Justin Piche (06:06)
Man, yeah, there's so many mistakes people make. And hey, I'm guilty of some of these myself. these, even though I know they're mistakes, it's still sometimes, sometimes the β momentum or inertia of having a process and β having a system, a way you do things is really challenging to turn from, even when the market has already turned.
And so the first one that we'll talk about is spraying marketing with no real strategy. And this used to work. You know, a lot of these mistakes are not necessarily inherent mistakes. They're just techniques that maybe worked at one point, but the market has moved past this and where you are and you need to, you need to adjust with the market. So, β I think we talked about this last podcast, but I think they're
there is a whole lot of effort that needs to go into selecting markets and deciding where you're going to go. And actually,
doing an analysis on sell through rates and days on market and demand and where demand is shifting and where prices are increasing versus decreasing and using that to target your markets. And the reason why this is a big mistake, why why spraying out marketing and not spending enough time actually analyzing where you want to go is a mistake is because there are a lot of very slow markets right now.
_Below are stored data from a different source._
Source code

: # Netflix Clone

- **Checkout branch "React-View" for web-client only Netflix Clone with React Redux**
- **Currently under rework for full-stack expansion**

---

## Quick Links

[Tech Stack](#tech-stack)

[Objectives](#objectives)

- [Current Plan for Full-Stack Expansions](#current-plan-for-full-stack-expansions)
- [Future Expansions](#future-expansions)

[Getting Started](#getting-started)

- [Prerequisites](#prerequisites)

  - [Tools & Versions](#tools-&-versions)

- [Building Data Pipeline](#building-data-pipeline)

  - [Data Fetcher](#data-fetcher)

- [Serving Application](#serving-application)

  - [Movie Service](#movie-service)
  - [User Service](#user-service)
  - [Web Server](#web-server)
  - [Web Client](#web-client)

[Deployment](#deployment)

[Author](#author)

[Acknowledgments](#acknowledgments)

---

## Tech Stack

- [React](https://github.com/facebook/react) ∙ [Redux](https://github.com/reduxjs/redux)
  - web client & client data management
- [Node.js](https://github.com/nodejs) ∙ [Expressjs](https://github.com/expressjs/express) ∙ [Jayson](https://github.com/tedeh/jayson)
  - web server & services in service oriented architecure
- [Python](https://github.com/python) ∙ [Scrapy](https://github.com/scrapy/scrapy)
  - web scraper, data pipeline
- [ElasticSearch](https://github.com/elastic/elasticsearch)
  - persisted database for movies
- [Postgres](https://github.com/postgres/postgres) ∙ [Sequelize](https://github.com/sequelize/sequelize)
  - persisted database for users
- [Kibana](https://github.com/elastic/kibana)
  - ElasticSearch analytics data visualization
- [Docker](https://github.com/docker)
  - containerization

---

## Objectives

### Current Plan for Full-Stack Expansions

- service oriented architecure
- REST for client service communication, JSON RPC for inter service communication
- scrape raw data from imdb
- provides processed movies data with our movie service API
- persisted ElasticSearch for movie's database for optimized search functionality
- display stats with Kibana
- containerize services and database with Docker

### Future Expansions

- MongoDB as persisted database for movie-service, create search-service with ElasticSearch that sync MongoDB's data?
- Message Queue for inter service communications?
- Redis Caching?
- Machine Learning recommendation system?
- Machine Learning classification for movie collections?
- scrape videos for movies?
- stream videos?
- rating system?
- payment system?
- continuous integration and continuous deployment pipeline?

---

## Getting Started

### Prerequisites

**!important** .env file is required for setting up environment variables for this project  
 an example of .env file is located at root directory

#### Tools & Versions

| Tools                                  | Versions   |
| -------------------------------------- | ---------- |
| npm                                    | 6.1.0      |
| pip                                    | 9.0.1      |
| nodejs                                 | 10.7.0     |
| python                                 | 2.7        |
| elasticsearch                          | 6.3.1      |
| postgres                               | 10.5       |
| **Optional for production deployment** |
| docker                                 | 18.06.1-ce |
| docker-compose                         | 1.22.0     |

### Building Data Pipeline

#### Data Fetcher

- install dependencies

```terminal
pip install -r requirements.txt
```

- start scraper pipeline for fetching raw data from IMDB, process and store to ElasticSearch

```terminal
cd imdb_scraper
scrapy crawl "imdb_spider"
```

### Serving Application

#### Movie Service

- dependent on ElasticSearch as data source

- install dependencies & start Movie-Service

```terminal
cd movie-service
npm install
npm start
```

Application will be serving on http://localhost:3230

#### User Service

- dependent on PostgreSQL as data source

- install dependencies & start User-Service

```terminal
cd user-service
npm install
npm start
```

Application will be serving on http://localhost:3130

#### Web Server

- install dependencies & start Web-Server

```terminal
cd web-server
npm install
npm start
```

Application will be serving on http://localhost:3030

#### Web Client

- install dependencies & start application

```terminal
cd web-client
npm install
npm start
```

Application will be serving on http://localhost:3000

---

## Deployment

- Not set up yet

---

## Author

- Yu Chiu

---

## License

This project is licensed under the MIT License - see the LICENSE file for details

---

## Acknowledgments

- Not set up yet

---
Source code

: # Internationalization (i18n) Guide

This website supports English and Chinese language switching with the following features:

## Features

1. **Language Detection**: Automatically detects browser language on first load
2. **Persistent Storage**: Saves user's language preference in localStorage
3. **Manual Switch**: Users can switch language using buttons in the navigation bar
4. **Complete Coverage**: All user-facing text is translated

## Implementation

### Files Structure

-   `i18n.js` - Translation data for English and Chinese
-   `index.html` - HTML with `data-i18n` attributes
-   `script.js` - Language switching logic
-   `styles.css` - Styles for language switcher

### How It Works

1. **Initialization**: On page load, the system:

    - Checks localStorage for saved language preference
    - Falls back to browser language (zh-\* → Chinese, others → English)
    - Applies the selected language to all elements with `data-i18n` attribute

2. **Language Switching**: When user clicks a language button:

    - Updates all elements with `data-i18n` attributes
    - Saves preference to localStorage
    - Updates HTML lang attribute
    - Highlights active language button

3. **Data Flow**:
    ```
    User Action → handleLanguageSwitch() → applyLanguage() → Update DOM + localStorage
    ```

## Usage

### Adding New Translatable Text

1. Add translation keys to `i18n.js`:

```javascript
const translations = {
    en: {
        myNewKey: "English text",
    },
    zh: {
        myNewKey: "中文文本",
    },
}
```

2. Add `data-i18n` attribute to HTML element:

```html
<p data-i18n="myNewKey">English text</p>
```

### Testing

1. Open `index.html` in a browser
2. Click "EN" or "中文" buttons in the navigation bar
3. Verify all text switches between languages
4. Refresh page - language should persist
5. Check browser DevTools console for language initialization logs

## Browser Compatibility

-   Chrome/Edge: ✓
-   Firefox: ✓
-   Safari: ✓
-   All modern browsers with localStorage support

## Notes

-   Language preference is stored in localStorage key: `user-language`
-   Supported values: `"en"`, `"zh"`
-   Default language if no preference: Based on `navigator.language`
And there are a lot of markets where price trends are going down because demand is softening substantially. And the way we comp, especially if you have a team of people comping, is you're looking at past sales and past results of things, of properties, days on market, et cetera. And if price is softening, days on market is going up, and you're making offers based on end of β 2024 or mid 2024 prices,
you're going to be offering too high in lot of those markets and you're going to hold onto your inventory a lot longer than you would like to. And that can kill, know, if you don't have big capital resources or if you're doing mostly double closes and you rely on that fast transaction to happen for you to actually close a deal, then working in markets that β don't have quick turnover or high demand are going to be bad for your business.
Clayton Hepler (08:25)
Yeah, I completely agree with that. Just one thing to add is that spraying marketing without a strategy comes also down to how quickly you're learning from the marketing. Like, are you A-B testing everything or are you just sending out one mailer that you got downloaded from a PDF from a website, right? Are you actually putting thought into the way that you're talking to your demographic? Are you targeting the right demographic?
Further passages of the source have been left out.